Provided records START
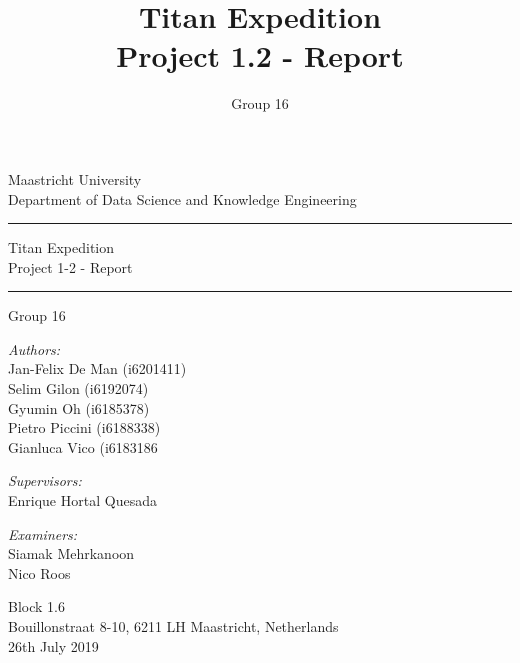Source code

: \documentclass[10pt,a4paper]{article}
\author{Group 16}
\title{Titan Expedition\\ Project 1.2 - Report}
\begin{document}
	\begin{titlepage}    
		\begin{center}    
			{\LARGE Maastricht University}\\
			\vspace{15pt}
			{\large Department of Data Science and Knowledge Engineering}
			\vspace{30pt}
			
			\hrule
			\vspace{15pt}
			{\Large Titan Expedition}\\
			\vspace{15pt}
			{\large Project 1-2 - Report}
			\vspace{15pt}
			\hrule
			
			\vspace{30pt}
			Group 16\\
			\vspace{15pt}
			
			\textit{Authors:}\\
			Jan-Felix De Man (i6201411)\\
			Selim Gilon (i6192074)\\
			Gyumin Oh (i6185378)\\
			Pietro Piccini (i6188338)\\
			Gianluca Vico (i6183186\\            
			\vspace{15pt}
			
			\textit{Supervisors:}\\
			Enrique Hortal Quesada\\
			\vspace{15pt}
			
			\textit{Examiners:}\\
			Siamak Mehrkanoon\\
			Nico Roos\\
			\vspace{15pt}
			
			\vspace*{\fill}
			Block 1.6\\
			Bouillonstraat 8-10, 6211 LH Maastricht, Netherlands\\
			26th July 2019
		\end{center}
	\end{titlepage}
	
	\newpage
\end{document}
Provided records END
▶ [Problem requirements] When you repeat the lines above, keep them exact and leave out each image they contain.

▶ [Solution to the problem]
Source code

: \documentclass[10pt,a4paper]{article}
\author{Group 16}
\title{Titan Expedition\\ Project 1.2 - Report}
\begin{document}
	\begin{titlepage}    
		\begin{center}    
			{\LARGE Maastricht University}\\
			\vspace{15pt}
			{\large Department of Data Science and Knowledge Engineering}
			\vspace{30pt}
			
			\hrule
			\vspace{15pt}
			{\Large Titan Expedition}\\
			\vspace{15pt}
			{\large Project 1-2 - Report}
			\vspace{15pt}
			\hrule
			
			\vspace{30pt}
			Group 16\\
			\vspace{15pt}
			
			\textit{Authors:}\\
			Jan-Felix De Man (i6201411)\\
			Selim Gilon (i6192074)\\
			Gyumin Oh (i6185378)\\
			Pietro Piccini (i6188338)\\
			Gianluca Vico (i6183186\\            
			\vspace{15pt}
			
			\textit{Supervisors:}\\
			Enrique Hortal Quesada\\
			\vspace{15pt}
			
			\textit{Examiners:}\\
			Siamak Mehrkanoon\\
			Nico Roos\\
			\vspace{15pt}
			
			\vspace*{\fill}
			Block 1.6\\
			Bouillonstraat 8-10, 6211 LH Maastricht, Netherlands\\
			26th July 2019
		\end{center}
	\end{titlepage}
	
	\newpage
\end{document}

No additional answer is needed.